━━ Records to use ━━
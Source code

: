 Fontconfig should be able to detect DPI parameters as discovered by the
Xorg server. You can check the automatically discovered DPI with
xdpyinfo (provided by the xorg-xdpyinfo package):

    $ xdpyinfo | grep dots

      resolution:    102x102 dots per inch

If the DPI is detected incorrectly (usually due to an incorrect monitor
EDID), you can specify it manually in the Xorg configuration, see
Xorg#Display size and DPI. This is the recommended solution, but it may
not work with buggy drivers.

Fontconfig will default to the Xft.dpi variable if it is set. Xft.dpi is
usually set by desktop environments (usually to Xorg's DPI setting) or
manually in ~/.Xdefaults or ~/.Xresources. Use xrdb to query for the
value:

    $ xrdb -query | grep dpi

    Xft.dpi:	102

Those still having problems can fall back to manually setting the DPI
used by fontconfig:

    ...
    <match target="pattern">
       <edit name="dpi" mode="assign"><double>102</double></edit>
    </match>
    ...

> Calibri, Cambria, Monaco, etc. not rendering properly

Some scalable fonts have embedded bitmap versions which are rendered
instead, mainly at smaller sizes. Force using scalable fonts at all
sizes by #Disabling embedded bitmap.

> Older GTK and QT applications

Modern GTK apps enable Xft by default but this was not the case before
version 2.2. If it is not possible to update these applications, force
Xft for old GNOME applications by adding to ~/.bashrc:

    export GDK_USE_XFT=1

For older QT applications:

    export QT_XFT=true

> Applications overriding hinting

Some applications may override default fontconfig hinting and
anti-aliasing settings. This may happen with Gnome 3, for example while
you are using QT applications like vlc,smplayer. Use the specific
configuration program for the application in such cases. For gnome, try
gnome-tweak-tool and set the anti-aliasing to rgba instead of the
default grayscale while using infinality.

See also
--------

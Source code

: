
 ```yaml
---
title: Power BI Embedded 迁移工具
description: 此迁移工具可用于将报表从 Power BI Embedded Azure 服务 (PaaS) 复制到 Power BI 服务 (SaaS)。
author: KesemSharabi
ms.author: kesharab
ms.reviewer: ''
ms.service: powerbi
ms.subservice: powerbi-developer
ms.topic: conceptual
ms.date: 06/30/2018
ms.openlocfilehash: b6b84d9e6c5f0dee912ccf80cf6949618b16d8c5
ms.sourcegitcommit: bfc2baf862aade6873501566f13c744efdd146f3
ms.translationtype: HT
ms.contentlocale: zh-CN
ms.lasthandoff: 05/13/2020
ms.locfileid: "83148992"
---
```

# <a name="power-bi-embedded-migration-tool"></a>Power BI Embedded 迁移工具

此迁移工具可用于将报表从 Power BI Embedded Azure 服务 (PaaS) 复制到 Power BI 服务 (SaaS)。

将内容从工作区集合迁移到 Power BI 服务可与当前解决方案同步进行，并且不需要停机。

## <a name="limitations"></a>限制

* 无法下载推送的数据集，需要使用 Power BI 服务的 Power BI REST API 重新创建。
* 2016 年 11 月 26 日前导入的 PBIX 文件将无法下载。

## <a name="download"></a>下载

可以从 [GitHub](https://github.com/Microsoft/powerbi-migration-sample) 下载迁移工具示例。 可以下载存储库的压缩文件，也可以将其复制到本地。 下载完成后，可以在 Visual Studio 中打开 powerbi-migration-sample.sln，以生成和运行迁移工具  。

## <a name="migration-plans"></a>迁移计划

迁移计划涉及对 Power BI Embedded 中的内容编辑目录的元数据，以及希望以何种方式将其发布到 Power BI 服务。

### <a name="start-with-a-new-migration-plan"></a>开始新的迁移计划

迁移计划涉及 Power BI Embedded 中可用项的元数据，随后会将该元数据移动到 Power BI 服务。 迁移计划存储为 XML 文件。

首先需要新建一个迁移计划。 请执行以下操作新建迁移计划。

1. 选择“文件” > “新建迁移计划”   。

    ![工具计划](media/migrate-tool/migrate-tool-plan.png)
━━━
Please write out, exactly as they appear above, only the lines in the stretch from the line with "not rendering properly" through the line with "anti-aliasing settings. This".

Result
> Calibri, Cambria, Monaco, etc. not rendering properly

Some scalable fonts have embedded bitmap versions which are rendered
instead, mainly at smaller sizes. Force using scalable fonts at all
sizes by #Disabling embedded bitmap.

> Older GTK and QT applications

Modern GTK apps enable Xft by default but this was not the case before
version 2.2. If it is not possible to update these applications, force
Xft for old GNOME applications by adding to ~/.bashrc:

    export GDK_USE_XFT=1

For older QT applications:

    export QT_XFT=true

> Applications overriding hinting

Some applications may override default fontconfig hinting and
anti-aliasing settings. This may happen with Gnome 3, for example while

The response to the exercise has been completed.